[Dataset excerpts]
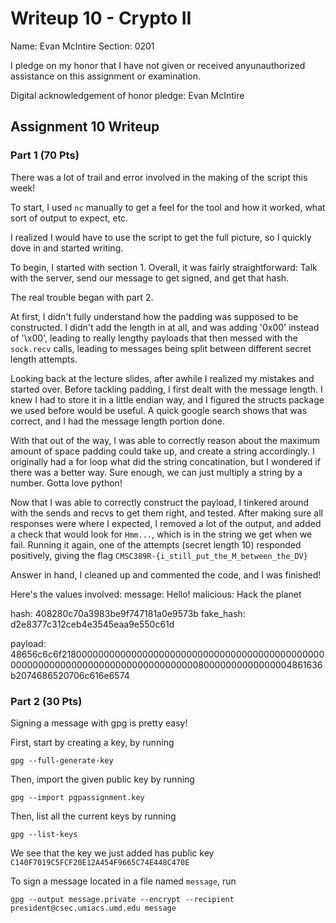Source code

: Writeup 10 - Crypto II
=====

Name: Evan McIntire
Section: 0201

I pledge on my honor that I have not given or received anyunauthorized assistance on this assignment or examination.

Digital acknowledgement of honor pledge: Evan McIntire

## Assignment 10 Writeup

### Part 1 (70 Pts)

There was a lot of trail and error involved in the making of the script this week!

To start, I used `nc` manually to get a feel for the tool and how it worked, what sort of output to expect, etc.

I realized I would have to use the script to get the full picture, so I quickly dove in and started writing.

To begin, I started with section 1. Overall, it was fairly straightforward: Talk with the server, send our message to get signed, and get that hash.

The real trouble began with part 2.

At first, I didn't fully understand how the padding was supposed to be constructed. I didn't add the length in at all, and was adding '0x00' instead of '\x00', leading to really lengthy payloads that then messed with the `sock.recv` calls, leading to messages being split between different secret length attempts.

Looking back at the lecture slides, after awhile I realized my mistakes and started over. Before tackling padding, I first dealt with the message length. I knew I had to store it in a little endian way, and I figured the structs package we used before would be useful. A quick google search shows that was correct, and I had the message length portion done.

With that out of the way, I was able to correctly reason about the maximum amount of space padding could take up, and create a string accordingly. I originally had a for loop what did the string concatination, but I wondered if there was a better way. Sure enough, we can just multiply a string by a number. Gotta love python!

Now that I was able to correctly construct the payload, I tinkered around with the sends and recvs to get them right, and tested. After making sure all responses were where I expected, I removed a lot of the output, and added a check that would look for `Hmm...`, which is in the string we get when we fail. Running it again, one of the attempts (secret length 10) responded positively, giving the flag `CMSC389R-{i_still_put_the_M_between_the_DV}`

Answer in hand, I cleaned up and commented the code, and I was finished!

Here's the values involved:
message: Hello!
malicious: Hack the planet

hash: 408280c70a3983be9f747181a0e9573b
fake_hash: d2e8377c312ceb4e3545eaa9e550c61d

payload: 48656c6c6f218000000000000000000000000000000000000000000000000000000000000000000000000000000080000000000000004861636b2074686520706c616e6574

### Part 2 (30 Pts)

Signing a message with gpg is pretty easy!

First, start by creating a key, by running

`gpg --full-generate-key`

Then, import the given public key by running

`gpg --import pgpassignment.key`

Then, list all the current keys by running

`gpg --list-keys`

We see that the key we just added has public key `C140F7019C5FCF20E12A454F9665C74E448C470E`

To sign a message located in a file named `message`, run

`gpg --output message.private --encrypt --recipient president@csec.umiacs.umd.edu message`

[Exercise goal]
Find where the line with "Section: 0201" sits in the material above, then copy exactly from it through the line with "The real trouble began with part 2.". Add no other line.

[Task solution]
Section: 0201

I pledge on my honor that I have not given or received anyunauthorized assistance on this assignment or examination.

Digital acknowledgement of honor pledge: Evan McIntire

## Assignment 10 Writeup

### Part 1 (70 Pts)

There was a lot of trail and error involved in the making of the script this week!

To start, I used `nc` manually to get a feel for the tool and how it worked, what sort of output to expect, etc.

I realized I would have to use the script to get the full picture, so I quickly dove in and started writing.

To begin, I started with section 1. Overall, it was fairly straightforward: Talk with the server, send our message to get signed, and get that hash.

The real trouble began with part 2.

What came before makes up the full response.